Microsoft has a come-from-behind strategy that’s working in search and could eventually pay off in smartphones. But it might not be able to use the same strategy for tablets when it finally releases Windows 8 for tablets in late 2012.
With search and mobile, the chain of events went more or less like this:
- Notice a new business that’s generating a lot of money for a competitor, and that might help that competitor threaten Microsoft’s core software businesses — Windows, Office, and/or server software.

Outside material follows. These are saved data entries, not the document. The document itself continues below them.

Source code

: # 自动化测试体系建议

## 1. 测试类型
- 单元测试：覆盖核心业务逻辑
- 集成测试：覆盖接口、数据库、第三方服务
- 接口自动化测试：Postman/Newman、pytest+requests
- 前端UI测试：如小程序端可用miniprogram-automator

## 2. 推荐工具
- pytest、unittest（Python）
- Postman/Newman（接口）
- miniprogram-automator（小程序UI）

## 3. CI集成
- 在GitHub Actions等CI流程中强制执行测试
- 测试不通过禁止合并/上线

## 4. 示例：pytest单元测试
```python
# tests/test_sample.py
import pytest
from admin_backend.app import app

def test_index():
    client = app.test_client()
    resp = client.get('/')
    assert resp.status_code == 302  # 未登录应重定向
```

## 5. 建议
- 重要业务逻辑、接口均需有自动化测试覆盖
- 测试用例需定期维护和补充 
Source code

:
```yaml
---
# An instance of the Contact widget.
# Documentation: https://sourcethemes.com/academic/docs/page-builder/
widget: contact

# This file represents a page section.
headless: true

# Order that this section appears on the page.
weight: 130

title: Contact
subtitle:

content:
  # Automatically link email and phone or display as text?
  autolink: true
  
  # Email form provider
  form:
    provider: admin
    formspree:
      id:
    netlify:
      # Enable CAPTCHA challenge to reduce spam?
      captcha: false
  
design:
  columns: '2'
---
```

- Throw significant resources into building a competitor — including infrastructure, up-staffing, aggressive talent recruitment at all levels, and acquisitions for both features and personnel.
- Pick a key partner that can increase distribution dramatically. Pursue that partner relentlessly.
For search, Microsoft started the process in 2002 and completed it with the Yahoo partnership in 2009. Since then, Bing has been gaining market share and mind share — it’s losing money, but it’s also putting a lot of pressure on Google.
For mobile, Microsoft started the process in 2007 and completed it with the Nokia deal announced earlier this year. The success or failure of the strategy won’t be known until the Nokia-Windows Phone handsets are on the market for a year or so.
With tablets, Microsoft is currently well into in phase 2 — the company knew the iPad was coming when it started work on Windows 8 in late 2009, and now has more than 1,000 people working on critical initiatives like porting Windows to ARM processors.
The only problem is part three. Where’s the key partner that can dramatically increase distribution?
Microsoft already has dozens of big partners that sell Windows. One of them, HP, has already voted “no confidence” in Microsoft’s tablet strategy by buying its own OS from Palm and building its own tablet. The others — Dell, Toshiba, Lenovo, and so on — already ship Windows in mass numbers.
Microsoft will probably be able to convince these partners to shift at least some their resources to create Windows tablets. After all, the tablet is just another kind of PC, right?
But if Microsoft is wrong and Steve Jobs is right, and the tablet really is a “post-PC,” then this strategy won’t work. The PC makers will release their new Windows tablets…and a number of consumers who already have an iPad or Xoom or TouchPad or PlayBook will look and say “thanks, got mine already.” The PC makers will go back to what they do best — making inexpensive commodity boxes for businesses and (in some cases) high-end laptops for power users.
The only answers then will be for Microsoft to get into the hardware business itself, or to accept that it’s lost a percentage — 10%, maybe 20% — of the consumer PC market and adjust expectations and strategy accordingly.